Top of DATA UNDER STUDY

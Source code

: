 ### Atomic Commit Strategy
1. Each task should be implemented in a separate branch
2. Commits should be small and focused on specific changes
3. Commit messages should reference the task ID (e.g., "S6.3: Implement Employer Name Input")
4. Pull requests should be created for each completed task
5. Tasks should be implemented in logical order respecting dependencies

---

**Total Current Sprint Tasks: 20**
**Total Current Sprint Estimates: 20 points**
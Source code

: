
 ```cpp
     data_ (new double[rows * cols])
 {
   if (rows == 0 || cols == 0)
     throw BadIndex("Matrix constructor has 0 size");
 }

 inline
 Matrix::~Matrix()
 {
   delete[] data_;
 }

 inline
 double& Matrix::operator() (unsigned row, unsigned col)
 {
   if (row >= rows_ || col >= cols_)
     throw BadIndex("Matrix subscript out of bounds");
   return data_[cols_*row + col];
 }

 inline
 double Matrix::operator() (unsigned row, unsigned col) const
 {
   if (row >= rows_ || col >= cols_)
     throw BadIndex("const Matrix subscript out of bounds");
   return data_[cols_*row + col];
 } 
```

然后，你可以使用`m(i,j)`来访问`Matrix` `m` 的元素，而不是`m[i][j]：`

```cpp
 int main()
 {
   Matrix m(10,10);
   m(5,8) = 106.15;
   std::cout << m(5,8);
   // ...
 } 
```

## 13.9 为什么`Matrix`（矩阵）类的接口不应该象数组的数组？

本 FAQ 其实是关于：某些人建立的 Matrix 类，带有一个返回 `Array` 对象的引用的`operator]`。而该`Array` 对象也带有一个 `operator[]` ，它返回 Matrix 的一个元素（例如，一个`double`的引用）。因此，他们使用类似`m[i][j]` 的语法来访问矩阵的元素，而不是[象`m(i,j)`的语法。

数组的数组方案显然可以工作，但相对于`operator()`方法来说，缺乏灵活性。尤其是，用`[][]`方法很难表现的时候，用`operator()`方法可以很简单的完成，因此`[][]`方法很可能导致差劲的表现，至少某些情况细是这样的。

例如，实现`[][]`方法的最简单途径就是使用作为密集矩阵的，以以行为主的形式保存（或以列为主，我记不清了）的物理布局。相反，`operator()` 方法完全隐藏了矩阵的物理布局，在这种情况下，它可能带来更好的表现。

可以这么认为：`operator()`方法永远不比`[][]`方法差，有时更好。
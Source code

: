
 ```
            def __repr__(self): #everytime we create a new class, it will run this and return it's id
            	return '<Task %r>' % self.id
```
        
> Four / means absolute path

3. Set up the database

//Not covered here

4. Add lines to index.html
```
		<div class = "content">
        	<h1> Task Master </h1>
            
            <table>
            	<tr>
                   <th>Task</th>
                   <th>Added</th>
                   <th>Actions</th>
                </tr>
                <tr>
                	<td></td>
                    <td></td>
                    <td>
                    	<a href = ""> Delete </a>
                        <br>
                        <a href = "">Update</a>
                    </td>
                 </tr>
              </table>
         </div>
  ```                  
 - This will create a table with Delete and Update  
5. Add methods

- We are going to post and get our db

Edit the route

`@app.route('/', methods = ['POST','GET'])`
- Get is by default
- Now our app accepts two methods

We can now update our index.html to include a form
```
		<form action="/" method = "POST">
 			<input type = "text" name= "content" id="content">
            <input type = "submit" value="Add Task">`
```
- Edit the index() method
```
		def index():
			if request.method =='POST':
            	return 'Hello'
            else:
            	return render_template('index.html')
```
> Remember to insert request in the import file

Bottom of DATA UNDER STUDY

# BRIEF
Filter the entries down to the lines containing "Tasks". Copy each of those lines.

# SOLUTION TO THE EXERCISE
5. Tasks should be implemented in logical order respecting dependencies
**Total Current Sprint Tasks: 20**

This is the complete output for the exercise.